It is an indisputable fact that Whitney was always the Second Carpetdog. Mo, who died in January, visited a dog neurologist. Whit was lucky if she got wormed. Mo was a interactive, manipulative personality who overreacted to every real or imagined slight. Whitney was content to lie quietly under a table and have her ears scratched. Mo never met anyone who could throw a ball more times than he could bring it back. Whitney only put a ball in her mouth when she thought the novelty would draw someone's attention away from Mo for a few minutes. Mo sucked the air out of a room. Whit was referred to as the supermodel -- beautiful but a bit dim.
For ten years, every anti-social or irksome dog habit was blamed on her. The carpets were always covered in her hair. She was the one who barked her head off when someone came to the door. She shredded the mail. She woke up every morning at six asking to go out. Her insecurity was the reason we could never take dogs to an outdoor cafe or tie them up outside the supermarket while we shopped.
In early December, Mo began to spectacularly disintegrate. Within six weeks, he was gone. Simultaneously, in what at the we interpreted to be one of her most ineffective attention-getting gambits, Whitney's nose would, upon occasion, expel gallons of blood. Preoccupied as we were with the decline and fall of The Most Precious Dog, we did not pay as much attention to this as it might have merited. We feel bad about this.
After Dr. Elif exhausted all diagnostic options (make no mistake, there is a wing named after us at the Anipoli Veterinary Clinic in Cihangir), she recommended we take Whitney to the Istanbul University Veterinary Hospital, under the suspicion that the bleeding and breathing problems were caused by a tumor in her snout. If you don't comprehend the depth of dread this recommendation inspired, you don't read this blog very often. Revisit some of our Azeri vet experiences.
We really should have posted at the time about the experience of hiring a dog taxi to take us halfway to Bulgaria for the surgery (it might not have been far, but anywhere we can't walk to is halfway to Bulgaria) on a gray, wet March day. As always, Dr. Elif went far, far beyond the call of duty, setting up all the logistics ahead of time, ensuring that a slightly mental, barely literate yabancı could deliver a sick dog to the correct surgeon. (We know this is a digression, but it's a good story and it's not been told yet).
The vet hospital was neither new, nor shiny nor very technologically advanced, but it was clean and staffed by compassionate young students with whom Whitty trotted off to the surgery while we hyperventilated. Since the waiting facilities were sparse, we explored the stables (racehorses are treated there) and petted the giant Kangals (dun colored, black-pointed Turkish shepherds) that made up most of the clinic's incoming patients. Occasionally, a vet assistant came out to ask us to purchase more gauze or a different gauge needle from the on-site pharmacy (patients are responsible for providing all the necessary equipment for the surgery).
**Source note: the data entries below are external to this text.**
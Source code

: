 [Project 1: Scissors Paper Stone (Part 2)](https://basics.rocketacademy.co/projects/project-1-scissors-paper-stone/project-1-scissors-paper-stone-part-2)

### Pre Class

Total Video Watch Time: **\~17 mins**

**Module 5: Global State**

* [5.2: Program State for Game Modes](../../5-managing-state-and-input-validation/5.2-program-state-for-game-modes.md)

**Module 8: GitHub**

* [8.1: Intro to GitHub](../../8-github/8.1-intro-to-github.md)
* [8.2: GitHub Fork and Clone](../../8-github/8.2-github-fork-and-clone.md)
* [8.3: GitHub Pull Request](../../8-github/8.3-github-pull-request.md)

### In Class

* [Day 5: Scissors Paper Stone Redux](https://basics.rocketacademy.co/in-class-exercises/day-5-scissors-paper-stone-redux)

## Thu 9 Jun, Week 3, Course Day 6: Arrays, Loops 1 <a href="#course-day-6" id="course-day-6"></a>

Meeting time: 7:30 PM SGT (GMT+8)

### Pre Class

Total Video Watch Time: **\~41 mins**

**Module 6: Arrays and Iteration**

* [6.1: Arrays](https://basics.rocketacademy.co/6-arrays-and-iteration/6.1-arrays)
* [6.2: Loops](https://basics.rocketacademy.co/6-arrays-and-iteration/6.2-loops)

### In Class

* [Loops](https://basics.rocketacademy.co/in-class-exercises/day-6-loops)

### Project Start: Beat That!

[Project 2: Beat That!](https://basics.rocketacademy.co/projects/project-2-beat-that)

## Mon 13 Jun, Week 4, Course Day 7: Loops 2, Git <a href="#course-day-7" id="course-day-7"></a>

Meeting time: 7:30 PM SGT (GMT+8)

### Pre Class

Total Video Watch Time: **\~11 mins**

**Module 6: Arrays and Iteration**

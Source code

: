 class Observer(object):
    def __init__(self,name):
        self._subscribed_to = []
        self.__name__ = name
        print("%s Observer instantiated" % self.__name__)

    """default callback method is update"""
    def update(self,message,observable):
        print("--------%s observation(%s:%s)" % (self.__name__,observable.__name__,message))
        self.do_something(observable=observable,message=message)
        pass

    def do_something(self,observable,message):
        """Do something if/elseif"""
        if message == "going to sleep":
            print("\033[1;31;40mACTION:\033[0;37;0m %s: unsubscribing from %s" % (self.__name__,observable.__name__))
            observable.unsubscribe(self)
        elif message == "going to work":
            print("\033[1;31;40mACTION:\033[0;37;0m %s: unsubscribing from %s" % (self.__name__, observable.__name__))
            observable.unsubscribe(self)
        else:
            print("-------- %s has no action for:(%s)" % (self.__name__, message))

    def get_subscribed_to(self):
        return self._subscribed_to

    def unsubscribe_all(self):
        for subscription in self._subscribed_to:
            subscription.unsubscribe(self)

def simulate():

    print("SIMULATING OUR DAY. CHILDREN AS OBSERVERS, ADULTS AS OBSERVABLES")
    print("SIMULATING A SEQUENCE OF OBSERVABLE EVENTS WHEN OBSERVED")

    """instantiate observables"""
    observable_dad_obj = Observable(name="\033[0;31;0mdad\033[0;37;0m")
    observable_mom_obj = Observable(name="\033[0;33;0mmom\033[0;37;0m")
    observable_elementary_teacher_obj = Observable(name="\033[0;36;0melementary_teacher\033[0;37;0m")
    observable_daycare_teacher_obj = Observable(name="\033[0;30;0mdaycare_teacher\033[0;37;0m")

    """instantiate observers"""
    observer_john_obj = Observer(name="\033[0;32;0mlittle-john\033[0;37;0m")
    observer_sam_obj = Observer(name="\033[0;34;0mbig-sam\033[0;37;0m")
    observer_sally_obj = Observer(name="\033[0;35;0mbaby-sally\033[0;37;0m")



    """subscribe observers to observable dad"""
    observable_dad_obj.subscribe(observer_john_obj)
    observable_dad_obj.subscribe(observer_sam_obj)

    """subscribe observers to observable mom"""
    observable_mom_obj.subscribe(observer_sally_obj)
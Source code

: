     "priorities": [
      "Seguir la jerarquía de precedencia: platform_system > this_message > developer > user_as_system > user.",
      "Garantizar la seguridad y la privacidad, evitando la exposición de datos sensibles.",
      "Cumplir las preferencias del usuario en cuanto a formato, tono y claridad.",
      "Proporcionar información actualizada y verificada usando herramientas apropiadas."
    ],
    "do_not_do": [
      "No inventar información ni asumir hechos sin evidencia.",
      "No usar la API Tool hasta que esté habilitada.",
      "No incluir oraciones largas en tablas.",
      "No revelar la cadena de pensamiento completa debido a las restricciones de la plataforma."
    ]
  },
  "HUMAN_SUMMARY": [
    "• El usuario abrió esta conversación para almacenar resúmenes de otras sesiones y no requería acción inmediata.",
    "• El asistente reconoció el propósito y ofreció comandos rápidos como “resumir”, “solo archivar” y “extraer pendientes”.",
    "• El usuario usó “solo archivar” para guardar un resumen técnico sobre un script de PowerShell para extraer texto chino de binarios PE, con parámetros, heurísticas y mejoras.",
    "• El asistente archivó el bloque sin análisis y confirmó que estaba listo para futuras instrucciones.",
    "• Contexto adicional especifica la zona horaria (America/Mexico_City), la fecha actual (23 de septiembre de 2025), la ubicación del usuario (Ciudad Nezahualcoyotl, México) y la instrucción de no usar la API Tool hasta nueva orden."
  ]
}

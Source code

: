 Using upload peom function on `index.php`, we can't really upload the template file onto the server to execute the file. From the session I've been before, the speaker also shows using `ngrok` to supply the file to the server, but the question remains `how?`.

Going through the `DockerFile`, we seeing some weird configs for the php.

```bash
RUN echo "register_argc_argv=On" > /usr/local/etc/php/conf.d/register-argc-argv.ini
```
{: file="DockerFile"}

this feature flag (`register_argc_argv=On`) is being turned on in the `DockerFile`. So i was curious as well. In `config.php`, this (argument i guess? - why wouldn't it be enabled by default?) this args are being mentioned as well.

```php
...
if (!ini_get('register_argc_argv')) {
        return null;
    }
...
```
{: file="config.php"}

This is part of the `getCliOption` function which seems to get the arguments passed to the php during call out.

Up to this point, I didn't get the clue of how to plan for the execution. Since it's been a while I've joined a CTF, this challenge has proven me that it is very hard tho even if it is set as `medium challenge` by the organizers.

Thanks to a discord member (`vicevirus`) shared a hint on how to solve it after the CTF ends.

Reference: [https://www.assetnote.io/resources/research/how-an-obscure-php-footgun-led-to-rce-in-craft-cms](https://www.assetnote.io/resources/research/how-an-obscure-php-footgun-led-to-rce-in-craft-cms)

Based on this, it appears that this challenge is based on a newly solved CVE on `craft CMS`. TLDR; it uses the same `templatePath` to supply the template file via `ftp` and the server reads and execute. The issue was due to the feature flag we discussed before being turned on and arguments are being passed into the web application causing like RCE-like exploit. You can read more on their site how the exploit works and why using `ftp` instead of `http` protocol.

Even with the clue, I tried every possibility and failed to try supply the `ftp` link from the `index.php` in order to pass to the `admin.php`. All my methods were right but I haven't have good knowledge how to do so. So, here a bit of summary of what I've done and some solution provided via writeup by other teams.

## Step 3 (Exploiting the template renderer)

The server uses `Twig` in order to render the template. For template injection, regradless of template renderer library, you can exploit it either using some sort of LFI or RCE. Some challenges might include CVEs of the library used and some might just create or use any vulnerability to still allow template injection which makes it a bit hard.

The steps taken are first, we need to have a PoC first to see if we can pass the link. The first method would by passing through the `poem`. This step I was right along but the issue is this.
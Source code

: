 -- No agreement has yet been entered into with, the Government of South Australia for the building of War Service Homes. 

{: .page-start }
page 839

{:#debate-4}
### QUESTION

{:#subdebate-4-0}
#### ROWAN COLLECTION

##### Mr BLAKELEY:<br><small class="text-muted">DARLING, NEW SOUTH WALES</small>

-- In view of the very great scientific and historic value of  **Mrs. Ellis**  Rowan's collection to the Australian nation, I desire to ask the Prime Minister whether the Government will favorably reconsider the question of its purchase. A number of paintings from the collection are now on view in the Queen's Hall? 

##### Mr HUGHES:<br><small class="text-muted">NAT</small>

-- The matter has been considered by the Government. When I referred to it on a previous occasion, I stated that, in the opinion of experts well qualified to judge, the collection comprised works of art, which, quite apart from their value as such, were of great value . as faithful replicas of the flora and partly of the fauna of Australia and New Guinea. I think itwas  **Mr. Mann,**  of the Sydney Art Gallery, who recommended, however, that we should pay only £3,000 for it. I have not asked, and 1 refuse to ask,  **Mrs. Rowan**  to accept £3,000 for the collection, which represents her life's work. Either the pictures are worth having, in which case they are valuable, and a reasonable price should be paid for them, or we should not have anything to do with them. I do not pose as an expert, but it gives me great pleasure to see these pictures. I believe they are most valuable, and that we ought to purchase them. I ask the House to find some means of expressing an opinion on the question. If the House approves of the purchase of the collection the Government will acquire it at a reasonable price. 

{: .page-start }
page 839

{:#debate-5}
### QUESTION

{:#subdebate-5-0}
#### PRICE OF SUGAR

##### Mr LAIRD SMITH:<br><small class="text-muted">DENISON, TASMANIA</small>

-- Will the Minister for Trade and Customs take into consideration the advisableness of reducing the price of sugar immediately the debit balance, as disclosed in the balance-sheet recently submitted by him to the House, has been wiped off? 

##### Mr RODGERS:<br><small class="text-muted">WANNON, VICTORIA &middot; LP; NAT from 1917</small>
After several hours, Dr. Murat emerged from surgery proudly holding a gelatinous grey mass in his palm. It was just a small portion of the tumor he removed from her sinus cavity. It was so big he was unable to get all of it, he said, and he suspected it was Transitional Cell Carcinoma, one of the most common -- and untreatable -- cancers in dogs. He wrapped it in a paper towel, handed it over to a vet student and instructed us both to carry it over to the human part of the hospital to have it biopsied.
For five months Whit lived, despite everyone's predictions, quite comfortably with a giant tumor in her head. During this time, something funny happened. She emerged from her role as the quiet dog that no one ever paid any attention to become the dog about whom everyone said, "what a nice dog this is! Why didn't you tell us she was so sweet?"
We could take her to a cafe and she'd lie quietly beneath the table. There was hardly any hair on the carpets. We sometimes didn't notice if someone came to the front door. In fact, in a household that was often maligned by mailmen and meter readers for its decibel output, she was a silent, polite doorway greeter. Sometimes we got to sleep until 8:30 am. She seemed to smirk at us. We feel bad about this, too.
Last night, we came home from dinner with dear friends who, having known Whitty for almost half her life, offered toasts to her memory and made delicious food. But we opened the front door to silence. It was the worst silence we have ever heard.